═══ DATA EXTRACT
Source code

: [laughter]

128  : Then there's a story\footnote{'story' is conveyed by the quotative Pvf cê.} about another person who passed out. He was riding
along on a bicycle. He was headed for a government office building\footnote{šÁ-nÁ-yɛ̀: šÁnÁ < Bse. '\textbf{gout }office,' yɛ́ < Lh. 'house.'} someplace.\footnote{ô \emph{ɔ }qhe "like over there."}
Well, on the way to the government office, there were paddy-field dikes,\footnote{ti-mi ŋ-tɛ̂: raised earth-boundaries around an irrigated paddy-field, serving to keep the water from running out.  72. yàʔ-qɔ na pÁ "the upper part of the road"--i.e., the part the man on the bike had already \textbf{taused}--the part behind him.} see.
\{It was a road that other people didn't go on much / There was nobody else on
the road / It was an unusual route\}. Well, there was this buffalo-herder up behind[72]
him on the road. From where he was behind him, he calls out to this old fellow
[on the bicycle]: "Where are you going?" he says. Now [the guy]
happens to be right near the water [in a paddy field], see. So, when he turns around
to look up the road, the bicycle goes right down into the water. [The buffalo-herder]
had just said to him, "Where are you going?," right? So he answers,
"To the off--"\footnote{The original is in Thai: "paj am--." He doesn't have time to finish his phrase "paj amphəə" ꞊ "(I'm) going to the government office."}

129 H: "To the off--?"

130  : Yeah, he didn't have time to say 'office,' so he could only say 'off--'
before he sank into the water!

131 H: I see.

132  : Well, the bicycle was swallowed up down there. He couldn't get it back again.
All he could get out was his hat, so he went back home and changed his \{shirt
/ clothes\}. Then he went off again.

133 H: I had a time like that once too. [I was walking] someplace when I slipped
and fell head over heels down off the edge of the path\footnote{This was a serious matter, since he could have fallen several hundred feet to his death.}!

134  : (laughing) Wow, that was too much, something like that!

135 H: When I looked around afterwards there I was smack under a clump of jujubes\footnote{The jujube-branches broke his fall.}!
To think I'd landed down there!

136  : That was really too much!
══════
Using the data above, print exactly the lines from the line that contains "Well, on the" through the line that contains "had just said", with both included.

Well, on the way to the government office, there were paddy-field dikes,\footnote{ti-mi ŋ-tɛ̂: raised earth-boundaries around an irrigated paddy-field, serving to keep the water from running out.  72. yàʔ-qɔ na pÁ "the upper part of the road"--i.e., the part the man on the bike had already \textbf{taused}--the part behind him.} see.
\{It was a road that other people didn't go on much / There was nobody else on
the road / It was an unusual route\}. Well, there was this buffalo-herder up behind[72]
him on the road. From where he was behind him, he calls out to this old fellow
[on the bicycle]: "Where are you going?" he says. Now [the guy]
happens to be right near the water [in a paddy field], see. So, when he turns around
to look up the road, the bicycle goes right down into the water. [The buffalo-herder]
had just said to him, "Where are you going?," right? So he answers,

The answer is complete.